Andrew Marr: Right, now I put myself through the brief piece of homework of reading the Labour Party resolution, which I think in party terms is the kind of foundation for everything that follows. And in that, you know, there was a call for a UN resolution, which has happened, there was a call for a better plan for refugees, which is being put together now, and there were various other calls for things, many of which the Prime Minister would say he has delivered. You set a high bar, he might say, Mr Corbyn, and I have got over that bar, and you’re still saying you’re against it. So you’re against this under all circumstances whatever the Prime Minister says. There’s nothing that he can pick up – if he could pick up a phone to you now and said, ‘ah, Mr Corbyn, I have got a new thing to say to you’, is there anything he could say to you that would change your mind?

Jeremy Corbyn: I’d obviously listen to what he has to say, because that’s the responsibility of every MP to do that.
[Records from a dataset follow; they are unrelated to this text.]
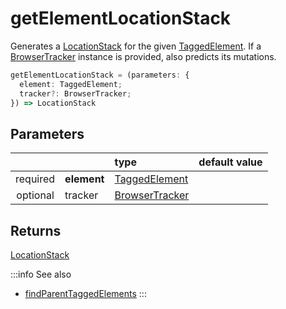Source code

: # getElementLocationStack

Generates a [LocationStack](/tracking/api-reference/core/LocationStack.md) for the given [TaggedElement](/tracking/api-reference/definitions/TaggedElement.md). If a [BrowserTracker](/tracking/api-reference/general/BrowserTracker.md) instance is provided, also predicts its mutations.

```typescript
getElementLocationStack = (parameters: { 
  element: TaggedElement; 
  tracker?: BrowserTracker;
}) => LocationStack 
```  

## Parameters
|          |             | type                    | default value
| :-:      | :--         | :--                     | :--           
| required | **element** | [TaggedElement](/tracking/api-reference/definitions/TaggedElement.md) |
| optional | tracker     | [BrowserTracker](/tracking/api-reference/general/BrowserTracker.md) |

## Returns
[LocationStack](/tracking/api-reference/core/LocationStack.md)

:::info See also
- [findParentTaggedElements](/tracking/api-reference/common/findParentTaggedElements.md)
:::

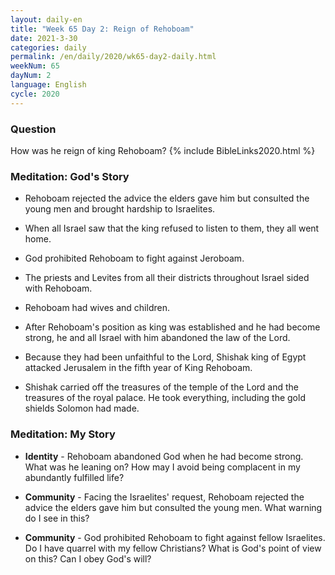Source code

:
 ```yaml
---
layout: daily-en
title: "Week 65 Day 2: Reign of Rehoboam"
date: 2021-3-30 
categories: daily
permalink: /en/daily/2020/wk65-day2-daily.html
weekNum: 65
dayNum: 2
language: English
cycle: 2020
---
```


### Question     
How was he reign of king Rehoboam?
{% include BibleLinks2020.html %} 

### Meditation: God's Story   
+ Rehoboam rejected the advice the elders gave him but consulted the young men and brought hardship to Israelites. 

+ When all Israel saw that the king refused to listen to them, they all went home. 

+ God prohibited Rehoboam to fight against Jeroboam. 

+ The priests and Levites from all their districts throughout Israel sided with Rehoboam. 

+ Rehoboam had wives and children. 

+ After Rehoboam's position as king was established and he had become strong, he and all Israel with him abandoned the law of the Lord. 

+ Because they had been unfaithful to the Lord, Shishak king of Egypt attacked Jerusalem in the fifth year of King Rehoboam. 

+ Shishak carried off the treasures of the temple of the Lord and the treasures of the royal palace. He took everything, including the gold shields Solomon had made. 

### Meditation: My Story   
+ **Identity** - Rehoboam abandoned God when he had become strong. What was he leaning on? How may I avoid being complacent in my abundantly fulfilled life? 

+ **Community** - Facing the Israelites' request, Rehoboam rejected the advice the elders gave him but consulted the young men. What warning do I see in this? 

+ **Community** - God prohibited Rehoboam to fight against fellow Israelites. Do I have quarrel with my fellow Christians? What is God's point of view on this? Can I obey God's will? 
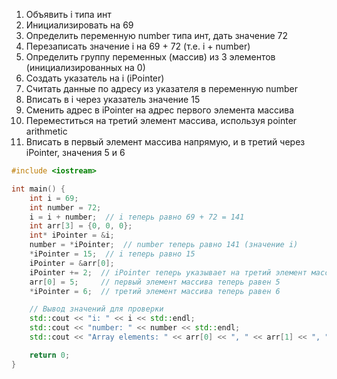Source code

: 1. Объявить i типа инт
2. Инициализировать на 69
3. Определить переменную number типа инт, дать значение 72
4. Перезаписать значение i на 69 + 72 (т.е. i + number)
5. Определить группу переменных (массив) из 3 элементов (инициализированных на 0)
6. Создать указатель на i (iPointer)
7. Считать данные по адресу из указателя в переменную number
8. Вписать в i через указатель значение 15
9. Сменить адрес в iPointer на адрес первого элемента массива
10. Переместиться на третий элемент массива, используя pointer arithmetic
11. Вписать в первый элемент массива напрямую, и в третий через iPointer, значения 5 и 6

```cpp
#include <iostream>

int main() {
    int i = 69;
    int number = 72;
    i = i + number;  // i теперь равно 69 + 72 = 141
    int arr[3] = {0, 0, 0};
    int* iPointer = &i;
    number = *iPointer;  // number теперь равно 141 (значение i)
    *iPointer = 15;  // i теперь равно 15
    iPointer = &arr[0];
    iPointer += 2;  // iPointer теперь указывает на третий элемент массива
    arr[0] = 5;     // первый элемент массива теперь равен 5
    *iPointer = 6;  // третий элемент массива теперь равен 6

    // Вывод значений для проверки
    std::cout << "i: " << i << std::endl;
    std::cout << "number: " << number << std::endl;
    std::cout << "Array elements: " << arr[0] << ", " << arr[1] << ", " << arr[2] << std::endl;

    return 0;
}
```
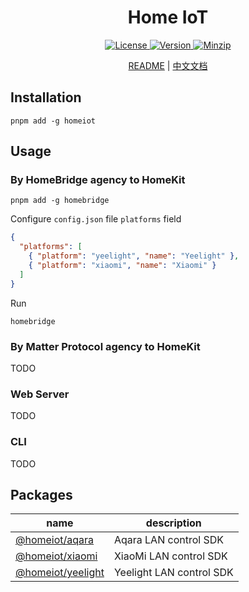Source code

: <h1 align="center">Home IoT</h1>

<p align="center">
  <a href="https://github.com/qq15725/homeiot/blob/master/LICENSE" class="mr-3">
    <img src="https://img.shields.io/npm/l/homeiot.svg" alt="License">
  </a>
  <a href="https://www.npmjs.com/package/homeiot">
    <img src="https://img.shields.io/npm/v/homeiot.svg" alt="Version">
  </a>
  <a href="https://cdn.jsdelivr.net/npm/homeiot/dist/index.js">
    <img src="https://img.shields.io/bundlephobia/minzip/homeiot" alt="Minzip">
  </a>
</p>

<p align="center"><a href="README.md">README</a> | <a href="README_zh.md">中文文档</a></p>

## Installation

```shell
pnpm add -g homeiot
```

## Usage

### By HomeBridge agency to HomeKit

```shell
pnpm add -g homebridge
```

Configure `config.json` file `platforms` field

```json
{
  "platforms": [
    { "platform": "yeelight", "name": "Yeelight" },
    { "platform": "xiaomi", "name": "Xiaomi" }
  ]
}
```

Run

```shell
homebridge
```

### By Matter Protocol agency to HomeKit

TODO

### Web Server

TODO

### CLI

TODO

## Packages

| name                | description              |
|---------------------|--------------------------|
| [@homeiot/aqara]    | Aqara LAN control SDK    |
| [@homeiot/xiaomi]   | XiaoMi LAN control SDK   |
| [@homeiot/yeelight] | Yeelight LAN control SDK |

[@homeiot/aqara]: https://github.com/qq15725/homeiot/blob/master/packages/aqara
[@homeiot/xiaomi]: https://github.com/qq15725/homeiot/blob/master/packages/xiaomi
[@homeiot/yeelight]: https://github.com/qq15725/homeiot/blob/master/packages/yeelight

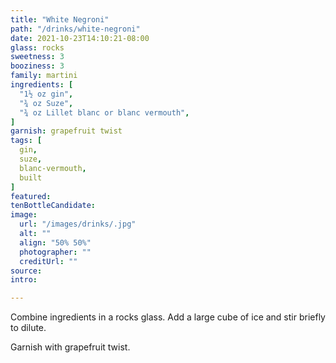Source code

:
 ```yaml
---
title: "White Negroni"
path: "/drinks/white-negroni"
date: 2021-10-23T14:10:21-08:00
glass: rocks
sweetness: 3
booziness: 3
family: martini
ingredients: [
  "1½ oz gin",
  "¾ oz Suze",
  "¾ oz Lillet blanc or blanc vermouth",
]
garnish: grapefruit twist
tags: [
  gin,
  suze,
  blanc-vermouth,
  built
]
featured:
tenBottleCandidate:
image:
  url: "/images/drinks/.jpg"
  alt: ""
  align: "50% 50%"
  photographer: ""
  creditUrl: ""
source:
intro:

---
```

Combine ingredients in a rocks glass.
Add a large cube of ice and stir briefly to dilute.

Garnish with grapefruit twist.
But the point is …

Andrew Marr: Of course, but if anything could change your mind –

Jeremy Corbyn: – the resolution talks about a UN resolution to be carried, indeed one was carried. This is not a UN-inspired attack, this is an attack on Isil groupings, whatever you want to call them, in Raqqa, which is actually a coalition between Britain, France and the USA. Other countries such as Australia and Canada have already withdrawn from this. This is not a UN–organised thing, this is not a Chapter 7 resolution which is mandatory on member states.
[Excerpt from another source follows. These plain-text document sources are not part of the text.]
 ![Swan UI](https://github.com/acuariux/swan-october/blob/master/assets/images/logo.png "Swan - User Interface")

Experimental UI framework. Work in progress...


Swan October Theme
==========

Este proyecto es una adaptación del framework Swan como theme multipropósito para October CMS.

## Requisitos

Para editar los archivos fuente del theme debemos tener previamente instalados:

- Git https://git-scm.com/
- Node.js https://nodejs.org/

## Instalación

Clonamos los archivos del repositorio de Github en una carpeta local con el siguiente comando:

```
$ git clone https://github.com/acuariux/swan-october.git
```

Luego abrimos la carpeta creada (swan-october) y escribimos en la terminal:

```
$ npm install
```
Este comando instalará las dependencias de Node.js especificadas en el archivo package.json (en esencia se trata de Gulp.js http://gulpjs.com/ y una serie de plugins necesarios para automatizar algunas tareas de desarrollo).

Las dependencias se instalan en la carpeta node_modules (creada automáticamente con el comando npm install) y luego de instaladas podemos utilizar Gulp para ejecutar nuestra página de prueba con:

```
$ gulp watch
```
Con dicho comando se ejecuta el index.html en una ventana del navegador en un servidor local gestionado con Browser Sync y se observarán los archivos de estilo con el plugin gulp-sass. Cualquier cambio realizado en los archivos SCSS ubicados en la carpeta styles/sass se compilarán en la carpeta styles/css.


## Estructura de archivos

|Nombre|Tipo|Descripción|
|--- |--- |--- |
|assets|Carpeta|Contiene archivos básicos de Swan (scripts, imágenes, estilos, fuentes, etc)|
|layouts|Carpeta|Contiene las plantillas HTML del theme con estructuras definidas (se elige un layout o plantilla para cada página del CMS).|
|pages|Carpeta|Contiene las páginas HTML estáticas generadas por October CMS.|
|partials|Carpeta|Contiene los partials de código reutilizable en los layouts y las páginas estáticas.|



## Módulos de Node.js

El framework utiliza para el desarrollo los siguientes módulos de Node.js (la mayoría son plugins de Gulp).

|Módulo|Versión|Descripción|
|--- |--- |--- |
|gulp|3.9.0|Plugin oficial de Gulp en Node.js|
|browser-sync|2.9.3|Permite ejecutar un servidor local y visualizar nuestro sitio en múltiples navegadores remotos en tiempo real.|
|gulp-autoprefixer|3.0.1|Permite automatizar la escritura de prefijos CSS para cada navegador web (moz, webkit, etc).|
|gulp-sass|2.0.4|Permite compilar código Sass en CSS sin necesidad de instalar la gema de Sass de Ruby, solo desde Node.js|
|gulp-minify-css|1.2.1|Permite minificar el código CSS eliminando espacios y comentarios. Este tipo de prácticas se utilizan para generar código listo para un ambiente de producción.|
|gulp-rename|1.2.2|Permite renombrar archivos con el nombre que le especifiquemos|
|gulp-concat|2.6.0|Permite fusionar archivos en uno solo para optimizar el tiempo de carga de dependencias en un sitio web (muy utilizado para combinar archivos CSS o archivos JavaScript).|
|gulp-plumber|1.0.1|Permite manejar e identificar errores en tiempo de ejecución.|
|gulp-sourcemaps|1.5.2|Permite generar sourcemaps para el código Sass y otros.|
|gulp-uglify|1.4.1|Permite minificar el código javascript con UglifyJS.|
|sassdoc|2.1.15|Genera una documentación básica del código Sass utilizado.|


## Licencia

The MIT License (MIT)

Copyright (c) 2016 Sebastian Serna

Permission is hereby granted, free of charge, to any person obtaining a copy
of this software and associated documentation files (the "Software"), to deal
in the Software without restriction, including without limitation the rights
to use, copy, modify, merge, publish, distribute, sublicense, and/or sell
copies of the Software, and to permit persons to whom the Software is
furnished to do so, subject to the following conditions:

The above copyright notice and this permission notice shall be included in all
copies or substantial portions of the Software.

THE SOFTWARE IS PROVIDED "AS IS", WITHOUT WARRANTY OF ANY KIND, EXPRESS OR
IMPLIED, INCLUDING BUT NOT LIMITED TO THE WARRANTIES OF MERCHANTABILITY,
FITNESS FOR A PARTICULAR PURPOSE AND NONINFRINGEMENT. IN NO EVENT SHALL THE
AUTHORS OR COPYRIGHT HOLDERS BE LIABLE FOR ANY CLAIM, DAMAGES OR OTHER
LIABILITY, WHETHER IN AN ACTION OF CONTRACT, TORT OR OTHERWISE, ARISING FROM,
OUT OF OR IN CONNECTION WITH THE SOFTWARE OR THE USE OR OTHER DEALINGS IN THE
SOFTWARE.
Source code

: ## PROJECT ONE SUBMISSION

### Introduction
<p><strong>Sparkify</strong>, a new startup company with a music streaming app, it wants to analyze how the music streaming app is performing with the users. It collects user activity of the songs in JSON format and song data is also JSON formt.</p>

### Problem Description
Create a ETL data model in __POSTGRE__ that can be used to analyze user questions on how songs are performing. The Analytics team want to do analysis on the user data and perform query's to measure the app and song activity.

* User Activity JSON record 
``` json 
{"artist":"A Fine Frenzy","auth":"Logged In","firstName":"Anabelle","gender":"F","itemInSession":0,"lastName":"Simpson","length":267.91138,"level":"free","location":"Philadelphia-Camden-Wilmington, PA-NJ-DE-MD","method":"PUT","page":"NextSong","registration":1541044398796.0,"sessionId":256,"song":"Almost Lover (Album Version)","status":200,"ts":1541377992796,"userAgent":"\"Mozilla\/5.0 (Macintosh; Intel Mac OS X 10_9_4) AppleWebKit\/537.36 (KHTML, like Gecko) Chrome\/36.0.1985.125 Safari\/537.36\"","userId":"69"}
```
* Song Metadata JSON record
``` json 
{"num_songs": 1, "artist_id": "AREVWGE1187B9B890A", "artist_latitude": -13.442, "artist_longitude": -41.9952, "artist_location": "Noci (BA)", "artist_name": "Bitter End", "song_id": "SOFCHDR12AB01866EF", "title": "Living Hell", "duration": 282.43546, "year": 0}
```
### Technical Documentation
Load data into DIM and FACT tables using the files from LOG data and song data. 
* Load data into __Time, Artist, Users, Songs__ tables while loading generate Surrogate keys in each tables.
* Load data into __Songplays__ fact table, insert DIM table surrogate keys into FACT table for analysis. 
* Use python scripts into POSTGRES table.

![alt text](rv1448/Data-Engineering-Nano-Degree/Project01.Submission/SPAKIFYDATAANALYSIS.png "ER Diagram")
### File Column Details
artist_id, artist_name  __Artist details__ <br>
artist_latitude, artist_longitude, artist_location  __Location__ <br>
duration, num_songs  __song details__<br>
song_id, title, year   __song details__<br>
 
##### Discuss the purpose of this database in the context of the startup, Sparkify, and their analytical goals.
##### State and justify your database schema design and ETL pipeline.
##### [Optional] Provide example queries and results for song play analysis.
Andrew Marr: Because you see, you know, the Shadow Cabinet members who disagree with you have gone through those resolutions passed at conference and said by and large we think it’s been met, and that therefore the hurdles have been covered. But the trouble with Jeremy Corbyn is, in his heart he’s there on the streets with the Stop the War coalition and there’s nothing that can be said that’s going to change his mind.

Jeremy Corbyn: There’s nothing wrong with my heart, except wanting a peaceful world and wanting the best for my country.

Andrew Marr: It’s on the left, I suspect.

Jeremy Corbyn: Well, it’s a socialist heart as well, but let’s go back to the issue of how we deal with the problems of the region. Surely it is much better to pursue the political option which will eventually bring about a ceasefire, hopefully quickly, in the Syrian civil war. Hundreds of thousands of people have already died in the Syrian civil war. Millions have been driven into exile. This is a crisis of unimaginable proportions for the whole region, and it’s now affecting Europe more and more. Surely it’s the political process that’s the key thing. This is in effect a distraction from the political process.